Would you copy out each line of the records below that includes the word "right"?

Collection entries:
=== Section Start ===
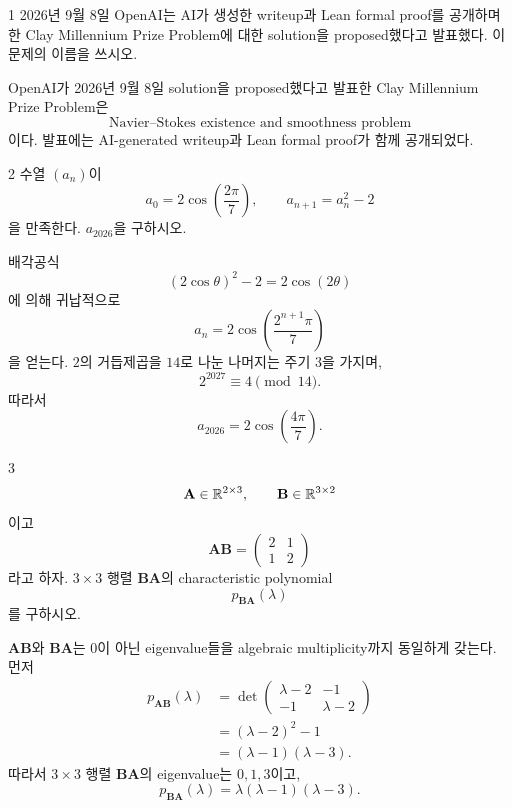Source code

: 
\begin{problem}{1}
2026년 9월 8일 OpenAI는 AI가 생성한 writeup과 Lean formal proof를 공개하며 한 Clay Millennium Prize Problem에 대한 solution을 proposed했다고 발표했다. 이 문제의 이름을 쓰시오.
\end{problem}

\begin{solution}
OpenAI가 2026년 9월 8일 solution을 proposed했다고 발표한 Clay Millennium Prize Problem은
\[
    \boxed{\text{Navier--Stokes existence and smoothness problem}}
\]
이다. 발표에는 AI-generated writeup과 Lean formal proof가 함께 공개되었다.
\end{solution}

\begin{problem}{2}
수열 $(a_n)$이
\[
    a_0=2\cos\left(\frac{2\pi}{7}\right),
    \qquad
    a_{n+1}=a_n^2-2
\]
을 만족한다. $a_{2026}$을 구하시오.
\end{problem}

\begin{solution}
배각공식
\[
    (2\cos\theta)^2-2=2\cos(2\theta)
\]
에 의해 귀납적으로
\[
    a_n
    =
    2\cos\left(\frac{2^{n+1}\pi}{7}\right)
\]
을 얻는다. $2$의 거듭제곱을 $14$로 나눈 나머지는 주기 $3$을 가지며,
\[
    2^{2027}\equiv4\pmod{14}.
\]
따라서
\[
    \boxed{a_{2026}=2\cos\left(\frac{4\pi}{7}\right)}.
\]
\end{solution}

\begin{problem}{3}
\[
    \mathbf{A}\in\R^{2\times3},
    \qquad
    \mathbf{B}\in\R^{3\times2}
\]
이고
\[
    \mathbf{A}\mathbf{B}
    =
    \begin{pmatrix}
        2&1\\
        1&2
    \end{pmatrix}
\]
라고 하자. $3\times3$ 행렬 $\mathbf{B}\mathbf{A}$의 characteristic polynomial
\[
    p_{\mathbf{B}\mathbf{A}}(\lambda)
\]
를 구하시오.
\end{problem}

\begin{solution}
$\mathbf{A}\mathbf{B}$와 $\mathbf{B}\mathbf{A}$는 $0$이 아닌 eigenvalue들을 algebraic multiplicity까지 동일하게 갖는다. 먼저
\[
    \begin{aligned}
        p_{\mathbf{A}\mathbf{B}}(\lambda)
        &=
        \det\!\begin{pmatrix}
            \lambda-2&-1\\
            -1&\lambda-2
        \end{pmatrix}\\
        &=(\lambda-2)^2-1\\
        &=(\lambda-1)(\lambda-3).
    \end{aligned}
\]
따라서 $3\times3$ 행렬 $\mathbf{B}\mathbf{A}$의 eigenvalue는 $0,1,3$이고,
\[
    \boxed{
        p_{\mathbf{B}\mathbf{A}}(\lambda)
        =
        \lambda(\lambda-1)(\lambda-3)
    }.
\]
\end{solution}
=== Section End ===
Response for this exercise:
    a_0=2\cos\left(\frac{2\pi}{7}\right),
    2\cos\left(\frac{2^{n+1}\pi}{7}\right)
    \boxed{a_{2026}=2\cos\left(\frac{4\pi}{7}\right)}.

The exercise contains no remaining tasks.